Hiring a structural engineer will typically set you back by around $600, and as much as $2,000 for an engineered solution.
Having a qualified professional check, the problems will give you a peace of mind. Additionally, your lender or insurance company may need official documentation certifying the problems were resolved.
3. Should you buy a house with foundation problems?
So, what should you do once the expert establishes that the house has a foundation problem? Should you walk away or take proactive steps to resolve the issue?
It’s important to understand that not all foundation problems are catastrophic. There are some that can be fixed rather easily. Repairing a simple crack in a poured concrete wall, for instance, is usually in the range of $800 to $1,500 per crack.
If this is the case and you really like the house, then by all means, go for it. Also, homes that have foundation problems are usually priced lower.
But, should you buy a home that has serious foundation issues?
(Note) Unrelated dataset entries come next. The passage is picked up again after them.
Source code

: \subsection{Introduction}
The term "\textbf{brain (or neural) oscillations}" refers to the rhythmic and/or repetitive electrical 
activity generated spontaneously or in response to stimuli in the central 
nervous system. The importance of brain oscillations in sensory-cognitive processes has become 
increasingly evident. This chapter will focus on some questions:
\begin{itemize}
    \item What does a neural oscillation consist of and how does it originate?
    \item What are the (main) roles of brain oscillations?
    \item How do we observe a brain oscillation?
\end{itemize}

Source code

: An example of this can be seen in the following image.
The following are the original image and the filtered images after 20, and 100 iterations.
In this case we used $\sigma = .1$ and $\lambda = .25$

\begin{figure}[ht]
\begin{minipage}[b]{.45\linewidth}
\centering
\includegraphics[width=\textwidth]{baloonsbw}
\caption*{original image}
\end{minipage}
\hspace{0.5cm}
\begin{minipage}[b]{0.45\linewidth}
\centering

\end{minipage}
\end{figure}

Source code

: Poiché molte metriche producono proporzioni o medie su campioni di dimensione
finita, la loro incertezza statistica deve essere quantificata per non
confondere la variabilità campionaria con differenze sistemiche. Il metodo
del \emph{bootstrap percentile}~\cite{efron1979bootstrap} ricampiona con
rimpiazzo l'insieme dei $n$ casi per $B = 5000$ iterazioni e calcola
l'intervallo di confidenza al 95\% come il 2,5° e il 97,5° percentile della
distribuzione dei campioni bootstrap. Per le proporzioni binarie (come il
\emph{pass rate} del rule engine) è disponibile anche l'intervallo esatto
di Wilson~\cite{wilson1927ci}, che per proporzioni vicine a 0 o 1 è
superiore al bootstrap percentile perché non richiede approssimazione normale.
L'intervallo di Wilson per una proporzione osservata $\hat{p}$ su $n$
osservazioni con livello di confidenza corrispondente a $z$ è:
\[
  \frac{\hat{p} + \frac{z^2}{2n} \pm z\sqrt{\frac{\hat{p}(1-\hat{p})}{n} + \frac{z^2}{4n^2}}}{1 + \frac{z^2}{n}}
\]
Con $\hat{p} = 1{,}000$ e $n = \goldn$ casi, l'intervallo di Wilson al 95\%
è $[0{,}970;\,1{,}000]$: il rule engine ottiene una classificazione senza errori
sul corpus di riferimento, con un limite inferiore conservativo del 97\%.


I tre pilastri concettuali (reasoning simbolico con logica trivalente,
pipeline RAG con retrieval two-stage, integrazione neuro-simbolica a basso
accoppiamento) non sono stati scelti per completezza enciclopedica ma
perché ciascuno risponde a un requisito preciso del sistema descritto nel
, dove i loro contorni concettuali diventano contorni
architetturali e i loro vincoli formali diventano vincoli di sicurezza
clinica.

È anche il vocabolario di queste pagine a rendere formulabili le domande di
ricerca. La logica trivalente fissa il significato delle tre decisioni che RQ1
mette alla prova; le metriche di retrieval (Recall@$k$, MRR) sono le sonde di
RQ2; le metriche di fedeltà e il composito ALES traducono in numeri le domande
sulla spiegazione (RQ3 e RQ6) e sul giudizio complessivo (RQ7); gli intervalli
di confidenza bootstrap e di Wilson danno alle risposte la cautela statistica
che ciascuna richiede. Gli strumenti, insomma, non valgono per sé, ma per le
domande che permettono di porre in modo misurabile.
Major foundation issues can run the gamut. The repairs could be significant, or the foundation could even require total replacement.
According to HomeAdvisor, the cost to replace a home’s foundation ranges anywhere from $20,000 to $100,000, depending on the kind of foundation you choose. Now, ask yourself – do you have the budget for this? If your answer is “no”, then walk away.
If your answer is “yes”, then include the appropriate contingency clauses in the contract. Next, hire a competent foundation repair company.
4. Sellers will likely employ smart strategies and make concessions
Are you selling a house with foundation problems? You need to consider some options. The options will generally depend on things like how quickly you hope to sell the property, the degree of the foundation issues, and the local market.
If you decide to fix the problems prior to listing the home, it would mean two things. One, the repair history will be part of the records of the property. This can discourage buyers from even viewing the property.
And two, it will mean you’ll have to invest some money out of your own pocket. The costs can be significant. Also, foundation problems take time to fix.
If you consider selling the home “as is”, then you may need to price the property accordingly. According to Rare Daily, most foundation issues reduce a home’s value by 10-15 percent. In other words, if the home you are selling is worth $400,000, you could potentially lose between $40,000 and $60,000 in value.